Among the entries below, take the line with "const amount = ethers.parseUnits(totalUSD.toFixed(2), decimals);" and the line with "document.getElementById('emailForm').reset();", and output them and every line between them exactly, with nothing else.
── RECORD EXCERPTS ──
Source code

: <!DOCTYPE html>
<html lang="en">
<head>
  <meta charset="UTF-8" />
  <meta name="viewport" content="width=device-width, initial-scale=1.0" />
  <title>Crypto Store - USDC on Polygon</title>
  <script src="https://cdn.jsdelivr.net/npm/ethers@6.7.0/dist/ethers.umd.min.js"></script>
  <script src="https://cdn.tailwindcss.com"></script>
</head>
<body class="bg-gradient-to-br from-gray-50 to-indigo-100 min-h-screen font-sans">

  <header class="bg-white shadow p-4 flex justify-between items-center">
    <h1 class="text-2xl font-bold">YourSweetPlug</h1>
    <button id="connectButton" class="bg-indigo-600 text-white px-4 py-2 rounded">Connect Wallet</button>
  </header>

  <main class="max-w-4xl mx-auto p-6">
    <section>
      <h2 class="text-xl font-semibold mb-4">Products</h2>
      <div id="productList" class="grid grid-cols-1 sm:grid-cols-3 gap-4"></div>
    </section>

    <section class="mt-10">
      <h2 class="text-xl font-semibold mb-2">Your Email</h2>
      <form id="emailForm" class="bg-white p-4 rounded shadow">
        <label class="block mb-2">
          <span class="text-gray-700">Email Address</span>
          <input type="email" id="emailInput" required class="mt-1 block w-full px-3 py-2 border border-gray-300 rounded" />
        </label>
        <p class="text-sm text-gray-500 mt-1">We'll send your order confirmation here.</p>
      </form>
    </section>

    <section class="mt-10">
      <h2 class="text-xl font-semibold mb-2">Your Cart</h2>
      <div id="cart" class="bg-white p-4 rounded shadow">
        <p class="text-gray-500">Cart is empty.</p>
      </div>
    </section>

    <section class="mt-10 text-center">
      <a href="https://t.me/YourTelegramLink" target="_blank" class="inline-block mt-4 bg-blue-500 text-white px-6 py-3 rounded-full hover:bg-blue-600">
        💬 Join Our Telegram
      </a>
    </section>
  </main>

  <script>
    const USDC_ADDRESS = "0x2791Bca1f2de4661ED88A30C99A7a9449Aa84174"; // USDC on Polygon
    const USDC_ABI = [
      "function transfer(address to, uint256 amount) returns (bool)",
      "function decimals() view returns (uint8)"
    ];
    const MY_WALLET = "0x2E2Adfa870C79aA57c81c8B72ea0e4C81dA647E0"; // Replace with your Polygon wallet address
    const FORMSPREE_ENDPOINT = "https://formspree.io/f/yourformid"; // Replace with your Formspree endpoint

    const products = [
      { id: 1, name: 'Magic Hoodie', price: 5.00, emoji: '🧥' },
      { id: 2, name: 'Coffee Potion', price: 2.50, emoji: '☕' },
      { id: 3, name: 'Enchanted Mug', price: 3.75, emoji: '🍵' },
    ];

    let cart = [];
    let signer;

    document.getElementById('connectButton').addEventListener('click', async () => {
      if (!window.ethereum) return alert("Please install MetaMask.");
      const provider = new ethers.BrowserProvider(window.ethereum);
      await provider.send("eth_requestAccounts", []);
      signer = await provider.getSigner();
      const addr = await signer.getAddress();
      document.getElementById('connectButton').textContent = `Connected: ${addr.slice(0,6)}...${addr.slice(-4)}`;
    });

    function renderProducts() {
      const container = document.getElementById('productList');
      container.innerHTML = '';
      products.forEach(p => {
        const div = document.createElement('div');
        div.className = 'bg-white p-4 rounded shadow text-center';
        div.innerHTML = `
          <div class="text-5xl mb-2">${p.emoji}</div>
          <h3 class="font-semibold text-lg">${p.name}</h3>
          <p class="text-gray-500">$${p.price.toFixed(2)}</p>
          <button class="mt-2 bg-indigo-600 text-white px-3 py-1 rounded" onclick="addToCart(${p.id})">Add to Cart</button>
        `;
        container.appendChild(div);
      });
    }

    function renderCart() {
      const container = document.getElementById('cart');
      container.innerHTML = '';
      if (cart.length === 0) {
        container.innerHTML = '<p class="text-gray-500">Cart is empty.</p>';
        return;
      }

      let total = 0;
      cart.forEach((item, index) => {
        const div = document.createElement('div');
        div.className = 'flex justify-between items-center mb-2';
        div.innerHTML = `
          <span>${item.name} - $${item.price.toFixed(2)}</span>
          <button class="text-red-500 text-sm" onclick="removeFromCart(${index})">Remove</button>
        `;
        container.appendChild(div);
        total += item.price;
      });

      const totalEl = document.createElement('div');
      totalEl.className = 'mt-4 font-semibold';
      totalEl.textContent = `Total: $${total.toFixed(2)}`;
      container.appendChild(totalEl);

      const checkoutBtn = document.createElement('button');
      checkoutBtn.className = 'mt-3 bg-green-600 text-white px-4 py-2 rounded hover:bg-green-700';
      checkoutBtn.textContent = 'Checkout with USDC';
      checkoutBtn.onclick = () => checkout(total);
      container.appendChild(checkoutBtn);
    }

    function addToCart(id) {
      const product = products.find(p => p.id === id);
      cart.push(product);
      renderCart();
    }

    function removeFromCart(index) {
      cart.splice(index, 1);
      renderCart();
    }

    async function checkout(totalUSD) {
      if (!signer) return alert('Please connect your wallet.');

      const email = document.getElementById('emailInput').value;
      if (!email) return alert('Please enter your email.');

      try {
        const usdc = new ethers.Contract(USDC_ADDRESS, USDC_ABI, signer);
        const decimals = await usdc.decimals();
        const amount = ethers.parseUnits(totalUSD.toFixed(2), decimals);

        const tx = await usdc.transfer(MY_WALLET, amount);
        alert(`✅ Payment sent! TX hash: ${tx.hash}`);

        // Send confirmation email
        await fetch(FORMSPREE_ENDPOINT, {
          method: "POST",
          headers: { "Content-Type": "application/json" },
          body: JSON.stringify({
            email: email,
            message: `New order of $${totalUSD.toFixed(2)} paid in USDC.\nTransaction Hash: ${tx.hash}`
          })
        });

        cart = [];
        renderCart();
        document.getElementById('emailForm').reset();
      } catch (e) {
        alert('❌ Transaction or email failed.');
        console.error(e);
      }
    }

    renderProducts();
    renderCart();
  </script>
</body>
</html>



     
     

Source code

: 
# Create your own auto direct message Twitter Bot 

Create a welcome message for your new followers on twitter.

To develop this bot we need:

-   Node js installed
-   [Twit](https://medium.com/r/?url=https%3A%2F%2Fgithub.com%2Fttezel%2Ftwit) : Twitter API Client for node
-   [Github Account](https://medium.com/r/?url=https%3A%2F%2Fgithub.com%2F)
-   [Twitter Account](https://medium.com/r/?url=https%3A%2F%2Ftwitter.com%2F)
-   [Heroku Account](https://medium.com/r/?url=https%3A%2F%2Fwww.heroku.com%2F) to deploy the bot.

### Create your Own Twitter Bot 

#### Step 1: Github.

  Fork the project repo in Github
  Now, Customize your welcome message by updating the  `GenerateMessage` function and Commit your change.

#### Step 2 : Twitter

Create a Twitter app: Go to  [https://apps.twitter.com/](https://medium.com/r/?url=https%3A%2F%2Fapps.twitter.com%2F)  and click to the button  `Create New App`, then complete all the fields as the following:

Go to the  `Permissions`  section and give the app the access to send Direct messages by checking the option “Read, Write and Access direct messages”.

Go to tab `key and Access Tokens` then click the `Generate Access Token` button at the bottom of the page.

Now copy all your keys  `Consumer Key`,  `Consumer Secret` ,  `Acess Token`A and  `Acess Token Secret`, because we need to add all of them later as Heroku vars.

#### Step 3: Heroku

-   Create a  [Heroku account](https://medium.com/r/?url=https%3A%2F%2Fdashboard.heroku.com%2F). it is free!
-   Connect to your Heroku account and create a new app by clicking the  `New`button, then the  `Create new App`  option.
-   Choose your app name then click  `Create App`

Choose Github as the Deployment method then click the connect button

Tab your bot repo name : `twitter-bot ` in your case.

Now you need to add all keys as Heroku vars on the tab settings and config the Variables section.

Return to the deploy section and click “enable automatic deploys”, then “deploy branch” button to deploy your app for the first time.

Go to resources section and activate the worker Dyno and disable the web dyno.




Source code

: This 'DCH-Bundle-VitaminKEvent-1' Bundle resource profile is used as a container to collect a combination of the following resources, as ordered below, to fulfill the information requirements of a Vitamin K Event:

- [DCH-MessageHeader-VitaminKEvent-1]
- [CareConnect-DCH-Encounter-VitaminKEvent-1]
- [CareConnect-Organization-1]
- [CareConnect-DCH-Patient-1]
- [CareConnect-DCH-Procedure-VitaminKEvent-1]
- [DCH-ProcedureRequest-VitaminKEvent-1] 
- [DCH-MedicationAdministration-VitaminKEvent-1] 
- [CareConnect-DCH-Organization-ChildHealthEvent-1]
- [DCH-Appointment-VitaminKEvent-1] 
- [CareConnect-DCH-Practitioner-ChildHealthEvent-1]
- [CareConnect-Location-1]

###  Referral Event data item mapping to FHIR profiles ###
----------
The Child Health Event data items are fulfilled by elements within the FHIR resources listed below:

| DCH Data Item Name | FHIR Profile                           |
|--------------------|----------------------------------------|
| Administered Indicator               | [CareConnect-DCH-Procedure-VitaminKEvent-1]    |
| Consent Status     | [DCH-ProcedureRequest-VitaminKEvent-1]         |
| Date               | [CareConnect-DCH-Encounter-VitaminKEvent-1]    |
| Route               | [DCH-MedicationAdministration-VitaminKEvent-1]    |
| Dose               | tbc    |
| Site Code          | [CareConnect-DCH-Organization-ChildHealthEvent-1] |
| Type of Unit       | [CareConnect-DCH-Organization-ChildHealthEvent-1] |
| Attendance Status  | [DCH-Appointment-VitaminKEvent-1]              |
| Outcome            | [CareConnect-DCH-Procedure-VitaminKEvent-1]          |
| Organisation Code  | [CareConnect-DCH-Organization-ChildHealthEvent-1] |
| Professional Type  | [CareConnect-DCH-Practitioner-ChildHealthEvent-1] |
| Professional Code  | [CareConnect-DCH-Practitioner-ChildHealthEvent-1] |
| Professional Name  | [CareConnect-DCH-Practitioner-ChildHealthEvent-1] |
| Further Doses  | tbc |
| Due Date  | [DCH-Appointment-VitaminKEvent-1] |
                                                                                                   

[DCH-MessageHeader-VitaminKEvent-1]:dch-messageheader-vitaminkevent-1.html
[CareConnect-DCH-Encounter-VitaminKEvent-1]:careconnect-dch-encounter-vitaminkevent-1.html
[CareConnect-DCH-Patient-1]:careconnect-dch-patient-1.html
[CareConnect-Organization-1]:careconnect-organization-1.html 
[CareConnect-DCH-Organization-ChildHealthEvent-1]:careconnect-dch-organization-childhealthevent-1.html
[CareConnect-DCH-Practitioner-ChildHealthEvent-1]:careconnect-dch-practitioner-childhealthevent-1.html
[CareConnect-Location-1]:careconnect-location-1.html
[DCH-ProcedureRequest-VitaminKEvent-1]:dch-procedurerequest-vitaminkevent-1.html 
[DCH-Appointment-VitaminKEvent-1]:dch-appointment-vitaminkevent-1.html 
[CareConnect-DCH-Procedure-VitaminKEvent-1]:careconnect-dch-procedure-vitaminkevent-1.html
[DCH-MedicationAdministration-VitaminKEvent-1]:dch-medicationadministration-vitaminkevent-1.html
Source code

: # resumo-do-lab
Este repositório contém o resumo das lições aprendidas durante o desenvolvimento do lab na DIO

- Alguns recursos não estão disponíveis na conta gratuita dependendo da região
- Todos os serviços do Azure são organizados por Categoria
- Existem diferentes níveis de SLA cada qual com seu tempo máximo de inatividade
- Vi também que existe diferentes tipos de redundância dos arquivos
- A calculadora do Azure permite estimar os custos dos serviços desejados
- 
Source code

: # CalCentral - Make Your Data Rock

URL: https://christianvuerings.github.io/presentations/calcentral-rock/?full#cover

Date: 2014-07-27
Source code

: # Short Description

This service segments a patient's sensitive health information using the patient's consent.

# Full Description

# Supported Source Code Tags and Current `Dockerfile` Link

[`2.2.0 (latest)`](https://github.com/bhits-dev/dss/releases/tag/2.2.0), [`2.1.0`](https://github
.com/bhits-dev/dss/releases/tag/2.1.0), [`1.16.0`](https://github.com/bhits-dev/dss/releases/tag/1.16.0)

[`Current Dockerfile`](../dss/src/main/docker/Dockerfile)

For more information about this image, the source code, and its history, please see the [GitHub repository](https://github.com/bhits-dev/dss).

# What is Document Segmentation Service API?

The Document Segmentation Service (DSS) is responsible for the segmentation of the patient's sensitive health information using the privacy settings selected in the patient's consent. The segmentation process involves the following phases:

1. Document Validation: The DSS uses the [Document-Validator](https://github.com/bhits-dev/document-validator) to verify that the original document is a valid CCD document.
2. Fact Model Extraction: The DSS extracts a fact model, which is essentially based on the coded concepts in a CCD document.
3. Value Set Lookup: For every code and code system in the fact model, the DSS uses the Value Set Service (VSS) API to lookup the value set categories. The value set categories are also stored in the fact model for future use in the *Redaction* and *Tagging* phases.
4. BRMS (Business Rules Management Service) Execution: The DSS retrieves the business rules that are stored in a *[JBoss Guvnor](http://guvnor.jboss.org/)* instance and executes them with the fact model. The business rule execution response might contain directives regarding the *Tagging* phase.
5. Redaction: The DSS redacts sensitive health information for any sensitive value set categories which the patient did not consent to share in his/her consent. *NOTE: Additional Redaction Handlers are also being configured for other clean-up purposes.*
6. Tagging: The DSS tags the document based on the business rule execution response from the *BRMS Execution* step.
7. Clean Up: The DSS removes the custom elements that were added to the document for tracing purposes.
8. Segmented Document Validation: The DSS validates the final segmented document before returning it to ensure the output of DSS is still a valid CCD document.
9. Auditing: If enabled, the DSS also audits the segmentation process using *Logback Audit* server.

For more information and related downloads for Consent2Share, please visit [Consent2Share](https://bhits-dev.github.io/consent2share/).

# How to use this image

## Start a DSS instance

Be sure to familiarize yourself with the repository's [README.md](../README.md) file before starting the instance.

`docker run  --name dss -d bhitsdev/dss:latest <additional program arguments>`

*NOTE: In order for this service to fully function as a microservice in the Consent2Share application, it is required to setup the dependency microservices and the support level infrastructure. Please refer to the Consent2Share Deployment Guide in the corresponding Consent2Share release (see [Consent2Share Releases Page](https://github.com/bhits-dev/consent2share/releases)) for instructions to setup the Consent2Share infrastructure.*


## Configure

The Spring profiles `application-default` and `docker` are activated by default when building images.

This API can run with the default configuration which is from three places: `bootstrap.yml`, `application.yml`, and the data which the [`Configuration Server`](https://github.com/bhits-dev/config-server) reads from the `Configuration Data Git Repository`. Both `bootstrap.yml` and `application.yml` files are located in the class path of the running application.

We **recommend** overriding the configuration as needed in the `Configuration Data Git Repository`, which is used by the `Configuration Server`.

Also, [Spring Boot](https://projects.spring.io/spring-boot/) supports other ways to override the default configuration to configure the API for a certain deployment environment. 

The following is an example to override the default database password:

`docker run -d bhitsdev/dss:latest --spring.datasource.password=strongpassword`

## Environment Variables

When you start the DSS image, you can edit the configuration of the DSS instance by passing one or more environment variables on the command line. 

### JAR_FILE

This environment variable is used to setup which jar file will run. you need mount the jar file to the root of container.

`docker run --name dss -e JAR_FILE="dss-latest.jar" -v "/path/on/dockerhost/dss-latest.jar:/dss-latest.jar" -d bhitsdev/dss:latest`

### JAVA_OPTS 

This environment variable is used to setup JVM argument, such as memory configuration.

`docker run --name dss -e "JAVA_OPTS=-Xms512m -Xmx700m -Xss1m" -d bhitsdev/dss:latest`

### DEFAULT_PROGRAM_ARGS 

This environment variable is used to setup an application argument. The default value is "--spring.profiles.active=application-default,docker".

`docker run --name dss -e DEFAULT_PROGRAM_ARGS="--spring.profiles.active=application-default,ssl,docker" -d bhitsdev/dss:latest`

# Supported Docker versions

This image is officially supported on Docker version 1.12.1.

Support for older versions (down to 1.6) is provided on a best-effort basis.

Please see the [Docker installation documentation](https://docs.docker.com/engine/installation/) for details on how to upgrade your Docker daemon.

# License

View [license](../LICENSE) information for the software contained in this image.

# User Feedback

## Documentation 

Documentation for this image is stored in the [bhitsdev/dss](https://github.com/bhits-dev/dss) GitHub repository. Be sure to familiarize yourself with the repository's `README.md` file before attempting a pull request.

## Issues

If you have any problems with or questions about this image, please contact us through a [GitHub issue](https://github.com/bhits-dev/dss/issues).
───
SOLVED PROBLEM:
        const amount = ethers.parseUnits(totalUSD.toFixed(2), decimals);

        const tx = await usdc.transfer(MY_WALLET, amount);
        alert(`✅ Payment sent! TX hash: ${tx.hash}`);

        // Send confirmation email
        await fetch(FORMSPREE_ENDPOINT, {
          method: "POST",
          headers: { "Content-Type": "application/json" },
          body: JSON.stringify({
            email: email,
            message: `New order of $${totalUSD.toFixed(2)} paid in USDC.\nTransaction Hash: ${tx.hash}`
          })
        });

        cart = [];
        renderCart();
        document.getElementById('emailForm').reset();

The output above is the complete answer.